Angel Murphy, from Sydenham Corps, shares her struggle with abuse and addiction, until she surrendered to God and turned her life around.

I grew up in what seemed like a normal family, but, behind closed doors, my father was sexually abusing me. He was diagnosed with cancer and became a Christian. This made me quite negative towards God, because although the abuse stopped, my father said things like, ‘I’ve been forgiven by God’, yet he never apologised. I was a straight-A student and avid ballerina, but after an injury and his death, I rebelled by drinking and smoking, then moved into using marijuana and LSD.

I led a heavy life of addiction and gangs until 2008, when my house got burned to the ground by someone who had a vendetta against me. I realised then that I was in over my head. Not long after, I found out I was pregnant again, with my little girl, Madison. My two other children had been taken off me. I had no power, no food. I had the drive to give up using drugs, but the addiction was overpowering. I remember lying on the floor and I reached out and said my first-ever prayer: ‘If there’s a God out there, now could you please help me?’

I found my way to the Bridge programme. I was overwhelmed with the kindness that the Sallies showed me. I didn’t understand how they knew everything about me, but still liked and loved me anyway. I welcomed God into my life.

I got my diploma and worked at the Bridge for a while, but after five years, violence crept back into my life. I stopped going to church and AA. This time, I handed my children over because I didn’t want to drag them through my relapse. I wound up with 26 criminal charges, and after five months on the run, I woke up in an at-risk prison cell. That day, I asked God back into my life. In that cell, I was only allowed a Bible, and I remember looking up and saying, ‘Okay, God, I get the hint’.

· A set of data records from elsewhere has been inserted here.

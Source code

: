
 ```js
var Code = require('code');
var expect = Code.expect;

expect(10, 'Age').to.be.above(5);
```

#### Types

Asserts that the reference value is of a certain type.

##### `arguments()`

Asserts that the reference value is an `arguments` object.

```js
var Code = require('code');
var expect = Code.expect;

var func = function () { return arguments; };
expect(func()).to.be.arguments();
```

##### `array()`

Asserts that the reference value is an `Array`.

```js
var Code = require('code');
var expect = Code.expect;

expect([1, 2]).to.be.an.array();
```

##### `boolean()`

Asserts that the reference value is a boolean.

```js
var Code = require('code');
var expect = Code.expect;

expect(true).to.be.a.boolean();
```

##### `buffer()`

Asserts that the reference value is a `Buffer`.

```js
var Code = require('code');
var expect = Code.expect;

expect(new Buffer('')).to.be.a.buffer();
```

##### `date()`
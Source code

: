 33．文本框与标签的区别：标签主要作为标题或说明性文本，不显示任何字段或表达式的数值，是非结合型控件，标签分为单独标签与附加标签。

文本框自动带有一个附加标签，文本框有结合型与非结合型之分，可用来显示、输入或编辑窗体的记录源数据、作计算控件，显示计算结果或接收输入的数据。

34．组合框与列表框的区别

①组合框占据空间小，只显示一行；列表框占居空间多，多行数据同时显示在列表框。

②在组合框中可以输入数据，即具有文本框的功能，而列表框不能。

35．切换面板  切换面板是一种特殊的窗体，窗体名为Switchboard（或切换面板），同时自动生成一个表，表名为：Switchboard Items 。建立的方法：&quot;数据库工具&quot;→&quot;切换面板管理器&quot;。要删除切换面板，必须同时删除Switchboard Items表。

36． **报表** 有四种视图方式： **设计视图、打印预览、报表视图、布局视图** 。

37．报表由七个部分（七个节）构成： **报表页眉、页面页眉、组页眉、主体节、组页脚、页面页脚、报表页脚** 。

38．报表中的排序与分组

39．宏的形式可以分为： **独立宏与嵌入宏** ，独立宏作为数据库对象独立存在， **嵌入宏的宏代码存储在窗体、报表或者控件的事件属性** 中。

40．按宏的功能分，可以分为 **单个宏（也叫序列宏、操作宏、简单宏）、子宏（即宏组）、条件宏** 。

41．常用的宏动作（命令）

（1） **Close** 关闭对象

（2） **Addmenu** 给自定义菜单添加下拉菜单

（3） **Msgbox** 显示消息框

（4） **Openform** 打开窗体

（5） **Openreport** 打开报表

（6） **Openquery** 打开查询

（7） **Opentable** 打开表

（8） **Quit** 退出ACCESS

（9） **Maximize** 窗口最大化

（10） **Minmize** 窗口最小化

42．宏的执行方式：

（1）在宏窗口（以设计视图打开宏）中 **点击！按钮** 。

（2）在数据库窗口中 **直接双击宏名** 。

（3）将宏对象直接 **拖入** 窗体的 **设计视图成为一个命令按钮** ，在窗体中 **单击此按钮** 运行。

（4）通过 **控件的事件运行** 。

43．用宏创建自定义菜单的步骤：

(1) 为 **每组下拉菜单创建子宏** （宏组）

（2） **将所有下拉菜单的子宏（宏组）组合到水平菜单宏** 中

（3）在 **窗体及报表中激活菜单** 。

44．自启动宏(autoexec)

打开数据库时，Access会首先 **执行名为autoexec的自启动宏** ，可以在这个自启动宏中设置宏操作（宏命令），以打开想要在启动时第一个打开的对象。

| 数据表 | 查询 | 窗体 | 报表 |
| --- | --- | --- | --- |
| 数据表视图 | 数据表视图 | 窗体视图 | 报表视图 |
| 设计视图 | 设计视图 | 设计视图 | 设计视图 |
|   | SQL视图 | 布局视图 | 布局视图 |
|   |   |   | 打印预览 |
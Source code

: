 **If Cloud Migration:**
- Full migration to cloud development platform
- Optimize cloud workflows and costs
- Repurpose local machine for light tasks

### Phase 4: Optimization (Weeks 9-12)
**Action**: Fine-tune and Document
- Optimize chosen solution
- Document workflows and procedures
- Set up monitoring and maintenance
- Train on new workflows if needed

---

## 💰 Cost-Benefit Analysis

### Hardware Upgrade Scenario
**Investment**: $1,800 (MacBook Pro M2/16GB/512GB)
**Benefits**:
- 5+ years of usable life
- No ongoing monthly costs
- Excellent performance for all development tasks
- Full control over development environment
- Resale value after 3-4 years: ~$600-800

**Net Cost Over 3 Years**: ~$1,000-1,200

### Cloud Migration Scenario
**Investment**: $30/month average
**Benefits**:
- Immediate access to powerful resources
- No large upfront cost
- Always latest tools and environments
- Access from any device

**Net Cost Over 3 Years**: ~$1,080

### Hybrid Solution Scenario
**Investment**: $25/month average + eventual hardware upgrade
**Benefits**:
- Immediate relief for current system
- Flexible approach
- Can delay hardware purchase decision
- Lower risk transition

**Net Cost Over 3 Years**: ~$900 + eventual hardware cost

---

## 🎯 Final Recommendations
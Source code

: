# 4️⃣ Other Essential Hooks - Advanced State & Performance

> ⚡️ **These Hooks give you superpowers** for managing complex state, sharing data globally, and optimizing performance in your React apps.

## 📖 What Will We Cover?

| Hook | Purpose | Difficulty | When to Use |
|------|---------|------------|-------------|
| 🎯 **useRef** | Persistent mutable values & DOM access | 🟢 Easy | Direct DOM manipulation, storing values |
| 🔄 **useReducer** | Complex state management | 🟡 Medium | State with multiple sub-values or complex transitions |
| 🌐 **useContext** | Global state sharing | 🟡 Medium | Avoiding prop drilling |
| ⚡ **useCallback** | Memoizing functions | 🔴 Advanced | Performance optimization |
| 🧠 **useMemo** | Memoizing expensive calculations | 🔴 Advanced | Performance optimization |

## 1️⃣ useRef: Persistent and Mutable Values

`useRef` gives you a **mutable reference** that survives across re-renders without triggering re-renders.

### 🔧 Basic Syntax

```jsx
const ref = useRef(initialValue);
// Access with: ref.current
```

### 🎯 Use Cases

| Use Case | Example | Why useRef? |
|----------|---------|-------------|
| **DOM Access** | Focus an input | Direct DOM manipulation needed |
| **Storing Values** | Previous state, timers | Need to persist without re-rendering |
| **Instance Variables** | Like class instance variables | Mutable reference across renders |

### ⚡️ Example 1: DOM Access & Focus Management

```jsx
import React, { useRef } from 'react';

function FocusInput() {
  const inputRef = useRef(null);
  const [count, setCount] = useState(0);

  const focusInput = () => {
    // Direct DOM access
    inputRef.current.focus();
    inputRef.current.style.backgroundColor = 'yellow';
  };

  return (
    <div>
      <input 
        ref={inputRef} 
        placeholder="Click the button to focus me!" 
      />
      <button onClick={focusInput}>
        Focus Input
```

During my two-and-a-half-year sentence, I went to church weekly and did every available rehabilitation programme. Two weeks before my parole hearing, I found out that Madi had cancer. The officers were great; they paid for the overtime to get me to the hospital for those two weeks I was still inside, and I was granted same-day release at my hearing.

Madi had two brain surgeries, six weeks of radiation and four months of chemotherapy. In January 2019, she was in remission, but three months later, the cancer came back. Now, she is palliative and terminal. I believe that everybody is put here for their assignment. Perhaps Madi’s is over, and maybe in her 10 years of life, she has changed the world more than some people do in 75. I rest assured knowing she’ll be with Jesus.

People say I should be falling apart at the seams, but I’m not. I’m grateful for every day I have with Madi. In spite of everything, I have a good life. I worked my way up to become a team leader at a mental health hospital. I celebrated three years sober in August 2019. God is always there. He doesn’t judge or hold grudges. He can miraculously heal lives. I don’t understand the person I am today compared with the person I was—my thinking is different, my actions are different, my life is different.

I became a soldier in April 2019. I got that calling in prison, and if God calls me to be an officer too, I’m hoping that’s the way I’ll go. I really affirm what The Salvation Army stands for, and also making those promises in front of the Lord that I won’t put anything harmful into my body, soul and life anymore.